_EXERCISE_
Give the entries again, exactly as they stand.

[Stored data]
──────────────────────────────

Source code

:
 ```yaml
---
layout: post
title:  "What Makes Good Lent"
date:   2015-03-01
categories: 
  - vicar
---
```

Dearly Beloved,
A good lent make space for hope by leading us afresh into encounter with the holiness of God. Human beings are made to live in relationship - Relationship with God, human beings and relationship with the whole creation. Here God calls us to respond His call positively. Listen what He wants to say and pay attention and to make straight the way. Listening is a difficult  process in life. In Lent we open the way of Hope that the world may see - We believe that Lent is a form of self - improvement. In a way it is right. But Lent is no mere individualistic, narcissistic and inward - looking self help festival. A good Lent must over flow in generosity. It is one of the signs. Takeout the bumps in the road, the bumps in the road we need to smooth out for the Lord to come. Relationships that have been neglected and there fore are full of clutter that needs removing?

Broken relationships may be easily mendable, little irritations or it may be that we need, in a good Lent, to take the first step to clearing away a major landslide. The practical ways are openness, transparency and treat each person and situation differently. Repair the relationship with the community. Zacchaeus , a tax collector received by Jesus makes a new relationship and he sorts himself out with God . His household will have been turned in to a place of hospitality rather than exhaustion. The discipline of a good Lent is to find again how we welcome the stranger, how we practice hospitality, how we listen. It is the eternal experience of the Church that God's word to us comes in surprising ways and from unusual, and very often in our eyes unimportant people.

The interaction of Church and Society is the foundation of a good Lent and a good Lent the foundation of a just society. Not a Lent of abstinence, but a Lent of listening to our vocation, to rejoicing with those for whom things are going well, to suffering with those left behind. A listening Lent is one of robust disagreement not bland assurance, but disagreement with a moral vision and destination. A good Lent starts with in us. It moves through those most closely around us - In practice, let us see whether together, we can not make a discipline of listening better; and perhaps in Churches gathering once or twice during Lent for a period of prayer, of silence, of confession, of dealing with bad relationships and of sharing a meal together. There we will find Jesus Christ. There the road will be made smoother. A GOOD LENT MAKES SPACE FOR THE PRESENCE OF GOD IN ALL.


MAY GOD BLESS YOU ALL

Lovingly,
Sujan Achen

──────────────────────────────

_OUTPUT FOR THIS EXERCISE_
Source code

:
 ```yaml
---
layout: post
title:  "What Makes Good Lent"
date:   2015-03-01
categories: 
  - vicar
---
```

Dearly Beloved,
A good lent make space for hope by leading us afresh into encounter with the holiness of God. Human beings are made to live in relationship - Relationship with God, human beings and relationship with the whole creation. Here God calls us to respond His call positively. Listen what He wants to say and pay attention and to make straight the way. Listening is a difficult  process in life. In Lent we open the way of Hope that the world may see - We believe that Lent is a form of self - improvement. In a way it is right. But Lent is no mere individualistic, narcissistic and inward - looking self help festival. A good Lent must over flow in generosity. It is one of the signs. Takeout the bumps in the road, the bumps in the road we need to smooth out for the Lord to come. Relationships that have been neglected and there fore are full of clutter that needs removing?

Broken relationships may be easily mendable, little irritations or it may be that we need, in a good Lent, to take the first step to clearing away a major landslide. The practical ways are openness, transparency and treat each person and situation differently. Repair the relationship with the community. Zacchaeus , a tax collector received by Jesus makes a new relationship and he sorts himself out with God . His household will have been turned in to a place of hospitality rather than exhaustion. The discipline of a good Lent is to find again how we welcome the stranger, how we practice hospitality, how we listen. It is the eternal experience of the Church that God's word to us comes in surprising ways and from unusual, and very often in our eyes unimportant people.

The interaction of Church and Society is the foundation of a good Lent and a good Lent the foundation of a just society. Not a Lent of abstinence, but a Lent of listening to our vocation, to rejoicing with those for whom things are going well, to suffering with those left behind. A listening Lent is one of robust disagreement not bland assurance, but disagreement with a moral vision and destination. A good Lent starts with in us. It moves through those most closely around us - In practice, let us see whether together, we can not make a discipline of listening better; and perhaps in Churches gathering once or twice during Lent for a period of prayer, of silence, of confession, of dealing with bad relationships and of sharing a meal together. There we will find Jesus Christ. There the road will be made smoother. A GOOD LENT MAKES SPACE FOR THE PRESENCE OF GOD IN ALL.


MAY GOD BLESS YOU ALL

Lovingly,
Sujan Achen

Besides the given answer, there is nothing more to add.